_Given information:_

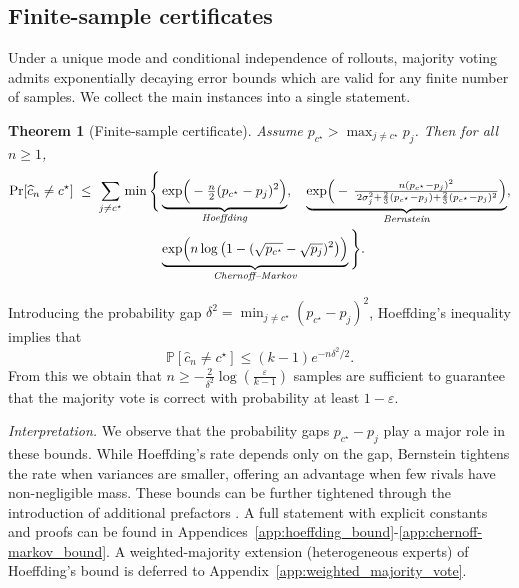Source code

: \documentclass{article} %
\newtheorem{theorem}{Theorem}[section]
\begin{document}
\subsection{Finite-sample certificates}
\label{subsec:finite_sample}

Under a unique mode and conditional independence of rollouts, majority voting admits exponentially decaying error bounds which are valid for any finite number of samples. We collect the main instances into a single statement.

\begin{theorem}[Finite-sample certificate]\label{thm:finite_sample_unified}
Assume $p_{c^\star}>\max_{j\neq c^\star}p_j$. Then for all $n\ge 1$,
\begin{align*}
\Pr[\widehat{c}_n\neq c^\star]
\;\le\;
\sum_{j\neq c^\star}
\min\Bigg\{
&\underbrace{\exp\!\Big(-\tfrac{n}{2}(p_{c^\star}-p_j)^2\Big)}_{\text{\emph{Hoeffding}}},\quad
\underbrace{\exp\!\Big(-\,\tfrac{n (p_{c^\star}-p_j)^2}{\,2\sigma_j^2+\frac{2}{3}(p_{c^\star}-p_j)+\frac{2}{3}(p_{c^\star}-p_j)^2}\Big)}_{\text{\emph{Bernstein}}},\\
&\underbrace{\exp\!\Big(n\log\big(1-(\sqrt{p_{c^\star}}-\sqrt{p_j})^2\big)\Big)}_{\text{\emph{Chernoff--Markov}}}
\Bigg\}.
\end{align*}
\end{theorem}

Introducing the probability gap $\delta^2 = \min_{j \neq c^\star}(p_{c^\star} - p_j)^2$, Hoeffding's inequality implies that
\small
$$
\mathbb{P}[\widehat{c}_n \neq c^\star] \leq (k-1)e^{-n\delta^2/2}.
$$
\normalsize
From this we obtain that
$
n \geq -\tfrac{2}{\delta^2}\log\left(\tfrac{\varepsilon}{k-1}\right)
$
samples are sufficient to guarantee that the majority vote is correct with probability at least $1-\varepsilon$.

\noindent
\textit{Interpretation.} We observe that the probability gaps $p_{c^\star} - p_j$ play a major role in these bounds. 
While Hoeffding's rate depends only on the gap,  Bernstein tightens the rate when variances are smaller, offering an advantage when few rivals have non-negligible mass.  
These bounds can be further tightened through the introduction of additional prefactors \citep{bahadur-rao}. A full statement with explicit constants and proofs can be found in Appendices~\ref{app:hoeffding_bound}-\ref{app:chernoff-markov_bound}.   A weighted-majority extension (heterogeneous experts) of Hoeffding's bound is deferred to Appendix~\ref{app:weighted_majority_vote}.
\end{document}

_What the task asks:_ The copy must match the listing above exactly, except that it holds no pictures.

_Final answer:_
Source code

: \documentclass{article} %
\newtheorem{theorem}{Theorem}[section]
\begin{document}
\subsection{Finite-sample certificates}
\label{subsec:finite_sample}

Under a unique mode and conditional independence of rollouts, majority voting admits exponentially decaying error bounds which are valid for any finite number of samples. We collect the main instances into a single statement.

\begin{theorem}[Finite-sample certificate]\label{thm:finite_sample_unified}
Assume $p_{c^\star}>\max_{j\neq c^\star}p_j$. Then for all $n\ge 1$,
\begin{align*}
\Pr[\widehat{c}_n\neq c^\star]
\;\le\;
\sum_{j\neq c^\star}
\min\Bigg\{
&\underbrace{\exp\!\Big(-\tfrac{n}{2}(p_{c^\star}-p_j)^2\Big)}_{\text{\emph{Hoeffding}}},\quad
\underbrace{\exp\!\Big(-\,\tfrac{n (p_{c^\star}-p_j)^2}{\,2\sigma_j^2+\frac{2}{3}(p_{c^\star}-p_j)+\frac{2}{3}(p_{c^\star}-p_j)^2}\Big)}_{\text{\emph{Bernstein}}},\\
&\underbrace{\exp\!\Big(n\log\big(1-(\sqrt{p_{c^\star}}-\sqrt{p_j})^2\big)\Big)}_{\text{\emph{Chernoff--Markov}}}
\Bigg\}.
\end{align*}
\end{theorem}

Introducing the probability gap $\delta^2 = \min_{j \neq c^\star}(p_{c^\star} - p_j)^2$, Hoeffding's inequality implies that
\small
$$
\mathbb{P}[\widehat{c}_n \neq c^\star] \leq (k-1)e^{-n\delta^2/2}.
$$
\normalsize
From this we obtain that
$
n \geq -\tfrac{2}{\delta^2}\log\left(\tfrac{\varepsilon}{k-1}\right)
$
samples are sufficient to guarantee that the majority vote is correct with probability at least $1-\varepsilon$.

\noindent
\textit{Interpretation.} We observe that the probability gaps $p_{c^\star} - p_j$ play a major role in these bounds. 
While Hoeffding's rate depends only on the gap,  Bernstein tightens the rate when variances are smaller, offering an advantage when few rivals have non-negligible mass.  
These bounds can be further tightened through the introduction of additional prefactors \citep{bahadur-rao}. A full statement with explicit constants and proofs can be found in Appendices~\ref{app:hoeffding_bound}-\ref{app:chernoff-markov_bound}.   A weighted-majority extension (heterogeneous experts) of Hoeffding's bound is deferred to Appendix~\ref{app:weighted_majority_vote}.
\end{document}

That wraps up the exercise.